Katy Askew | 16 October 2014

With sales under pressure and margins precarious, PepsiCo should sell off its Quaker North America business, Jefferies analysts argued today (16 October).

The US cereal aisle is currently characterised by weak consumption trends. Consumers are losing interest in cereals and opting for alternate breakfast options that are either more convenient or offer functional health benefits - such as "naturally high in protein" staple, eggs.

Category majors such as Kellogg, General Mills and PepsiCo's Quaker have repeatedly argued that a focus on innovation and marketing can drive consumer excitement around the category. But to date, these efforts have failed to bear fruit - and investments in reinvigorating cereal offer frustratingly low returns.
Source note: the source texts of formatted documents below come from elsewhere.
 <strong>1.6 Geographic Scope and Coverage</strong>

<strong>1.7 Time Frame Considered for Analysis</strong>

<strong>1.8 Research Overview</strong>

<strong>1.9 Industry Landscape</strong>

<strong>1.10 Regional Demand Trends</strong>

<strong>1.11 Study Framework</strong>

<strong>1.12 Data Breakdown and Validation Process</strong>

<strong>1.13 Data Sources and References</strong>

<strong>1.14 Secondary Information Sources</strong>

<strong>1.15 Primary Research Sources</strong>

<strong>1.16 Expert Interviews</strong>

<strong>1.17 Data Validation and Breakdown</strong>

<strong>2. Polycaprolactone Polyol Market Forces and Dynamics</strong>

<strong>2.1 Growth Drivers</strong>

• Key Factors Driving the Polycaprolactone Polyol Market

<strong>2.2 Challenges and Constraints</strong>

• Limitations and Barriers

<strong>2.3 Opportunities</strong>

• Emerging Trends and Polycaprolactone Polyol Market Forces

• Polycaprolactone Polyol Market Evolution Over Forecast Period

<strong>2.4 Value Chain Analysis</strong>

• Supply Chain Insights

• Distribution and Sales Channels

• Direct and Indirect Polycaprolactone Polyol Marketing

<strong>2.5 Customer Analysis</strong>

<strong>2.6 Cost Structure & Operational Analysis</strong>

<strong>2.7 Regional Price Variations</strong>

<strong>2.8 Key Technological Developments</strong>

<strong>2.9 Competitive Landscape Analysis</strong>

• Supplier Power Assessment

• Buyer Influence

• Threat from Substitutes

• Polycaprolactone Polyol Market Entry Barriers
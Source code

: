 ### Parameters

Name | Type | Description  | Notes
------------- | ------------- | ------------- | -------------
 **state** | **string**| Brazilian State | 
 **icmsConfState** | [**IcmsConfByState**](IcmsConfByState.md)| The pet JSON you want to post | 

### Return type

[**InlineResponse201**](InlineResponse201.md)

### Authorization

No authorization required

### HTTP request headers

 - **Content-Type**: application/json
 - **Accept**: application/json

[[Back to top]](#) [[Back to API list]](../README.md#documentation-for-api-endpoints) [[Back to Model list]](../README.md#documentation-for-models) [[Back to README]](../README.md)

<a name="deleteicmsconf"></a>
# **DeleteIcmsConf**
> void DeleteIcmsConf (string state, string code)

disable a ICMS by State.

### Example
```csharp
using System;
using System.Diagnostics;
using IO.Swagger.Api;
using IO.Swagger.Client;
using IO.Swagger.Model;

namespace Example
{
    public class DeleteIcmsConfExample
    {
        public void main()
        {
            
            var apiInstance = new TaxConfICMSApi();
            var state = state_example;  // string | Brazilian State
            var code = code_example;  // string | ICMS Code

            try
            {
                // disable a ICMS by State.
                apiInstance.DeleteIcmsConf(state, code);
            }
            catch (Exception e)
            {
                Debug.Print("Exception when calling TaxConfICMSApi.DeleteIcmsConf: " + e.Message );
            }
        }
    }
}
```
So is now the time to cut and run?

In an investor note, Jefferies analysts make the case that PepsiCo should dispose of the troubled Quaker North America business and focus on its faster growth snacks arm. After all, it only generates 5% of group profits and has represented a drag on operating income growth of around 75 basis points since 2009.

The analysts highlight the low ROI offered by Quaker - and the fact that the company has struggled to maintain its market share in recent years. If PepsiCo were to sell up, it would reduce its exposure to the "secularly challenged" centre store, the analysts stress.

Indeed, in its most recent financial update, PepsiCo revealed that Quaker North America sales fell 3% in the third quarter. And, surprisingly perhaps given the challenges that the unit is grappling with, management was decidedly reticent about any plans in the offing to give Quaker a much needed shot in the arm during the analyst call to discuss the results.

Of course, only time will tell if a sale could be on the cards. But it could make a lot of sense for a company with considerable exposure to higher growth areas of the packaged foods market.